Joint resurfacing has made it possible for younger, more active adults to avoid removing bone and replacing the joint. Instead, the surface of the bone is smoothed over and capped with a smooth, round metal piece called an implant.
Surgeons have several implant designs to choose from when performing a shoulder resurfacing procedure. The implants are made of cobalt-chromium or titanium-alloy. Some have a ceramic surface coating. Others provide a titanium porous (with holes) coating on the undersurface where the implant rests against the bone. The advantage of a porous surface is that the body can fill in the holes with bone to help cement the implant-joint interface together.

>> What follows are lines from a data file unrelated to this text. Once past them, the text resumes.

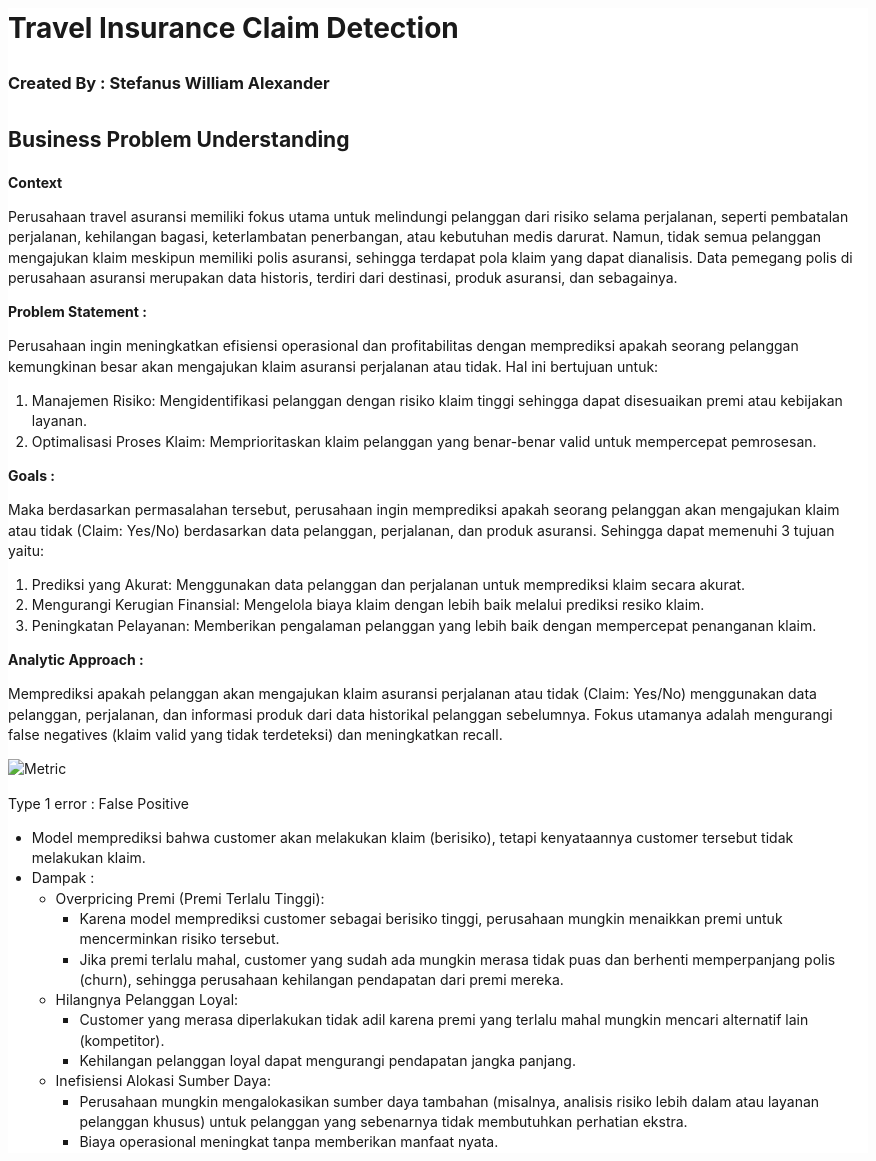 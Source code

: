 # Travel Insurance Claim Detection
### Created By : Stefanus William Alexander

## Business Problem Understanding
**Context**  

Perusahaan travel asuransi memiliki fokus utama untuk melindungi pelanggan dari risiko selama perjalanan, seperti pembatalan perjalanan, kehilangan bagasi, keterlambatan penerbangan, atau kebutuhan medis darurat. Namun, tidak semua pelanggan mengajukan klaim meskipun memiliki polis asuransi, sehingga terdapat pola klaim yang dapat dianalisis. Data pemegang polis di perusahaan asuransi merupakan data historis, terdiri dari destinasi, produk asuransi, dan sebagainya.

**Problem Statement :**

Perusahaan ingin meningkatkan efisiensi operasional dan profitabilitas dengan memprediksi apakah seorang pelanggan kemungkinan besar akan mengajukan klaim asuransi perjalanan atau tidak. Hal ini bertujuan untuk:

1. Manajemen Risiko: Mengidentifikasi pelanggan dengan risiko klaim tinggi sehingga dapat disesuaikan premi atau kebijakan layanan.
2. Optimalisasi Proses Klaim: Memprioritaskan klaim pelanggan yang benar-benar valid untuk mempercepat pemrosesan.

**Goals :**

Maka berdasarkan permasalahan tersebut, perusahaan ingin memprediksi apakah seorang pelanggan akan mengajukan klaim atau tidak (Claim: Yes/No) berdasarkan data pelanggan, perjalanan, dan produk asuransi. Sehingga dapat memenuhi 3 tujuan yaitu:
1. Prediksi yang Akurat: Menggunakan data pelanggan dan perjalanan untuk memprediksi klaim secara akurat.
2. Mengurangi Kerugian Finansial: Mengelola biaya klaim dengan lebih baik melalui prediksi resiko klaim.
3. Peningkatan Pelayanan: Memberikan pengalaman pelanggan yang lebih baik dengan mempercepat penanganan klaim.


**Analytic Approach :**

Memprediksi apakah pelanggan akan mengajukan klaim asuransi perjalanan atau tidak (Claim: Yes/No) menggunakan data pelanggan, perjalanan, dan informasi produk dari data historikal pelanggan sebelumnya. Fokus utamanya adalah mengurangi false negatives (klaim valid yang tidak terdeteksi) dan meningkatkan recall.

![Metric](https://github.com/user-attachments/assets/f490f0b6-ff97-4a8c-b4b4-547a44d39fe9)

Type 1 error : False Positive  
- Model memprediksi bahwa customer akan melakukan klaim (berisiko), tetapi kenyataannya customer tersebut tidak melakukan klaim.
- Dampak : 
    - Overpricing Premi (Premi Terlalu Tinggi):
        - Karena model memprediksi customer sebagai berisiko tinggi, perusahaan mungkin menaikkan premi untuk mencerminkan risiko tersebut.
        - Jika premi terlalu mahal, customer yang sudah ada mungkin merasa tidak puas dan berhenti memperpanjang polis (churn), sehingga perusahaan kehilangan pendapatan dari premi mereka.
    - Hilangnya Pelanggan Loyal:
        - Customer yang merasa diperlakukan tidak adil karena premi yang terlalu mahal mungkin mencari alternatif lain (kompetitor).
        - Kehilangan pelanggan loyal dapat mengurangi pendapatan jangka panjang. 
    - Inefisiensi Alokasi Sumber Daya:
        - Perusahaan mungkin mengalokasikan sumber daya tambahan (misalnya, analisis risiko lebih dalam atau layanan pelanggan khusus) untuk pelanggan yang sebenarnya tidak membutuhkan perhatian ekstra.
        - Biaya operasional meningkat tanpa memberikan manfaat nyata.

Early shoulder resurfacing implants had problems with loosening. Changes in the design seem to have helped reduce this problem. A recent development in shoulder resurfacing is the use of an implant that looks like a giant screw. This method allows for partial resurfacing of the humeral head (round ball at the top of the upper arm). It is used for patients who have smaller defects in the humeral head but don’t really need the entire surface smoothed and capped.
Whether the patient receives a full or partial resurfacing, it’s fairly common for patients to reduce their level of activity. They are afraid that too much activity will dislodge, break, or wear out the implant.
The truth is, we really don’t know yet how long these implants last in the long-run. Only short-term results are available for this treatment approach. Those results are very positive with 90 per cent of all patients reporting satisfaction with the results.
Your surgeon is the best one to advise you on this. Factors such as your current (and intended) level of activity, amount of damage to the nearby muscles, and presence of any arthritic changes must all be taken into consiederation. A good post-operative rehab program with sports specific exercises may be helpful.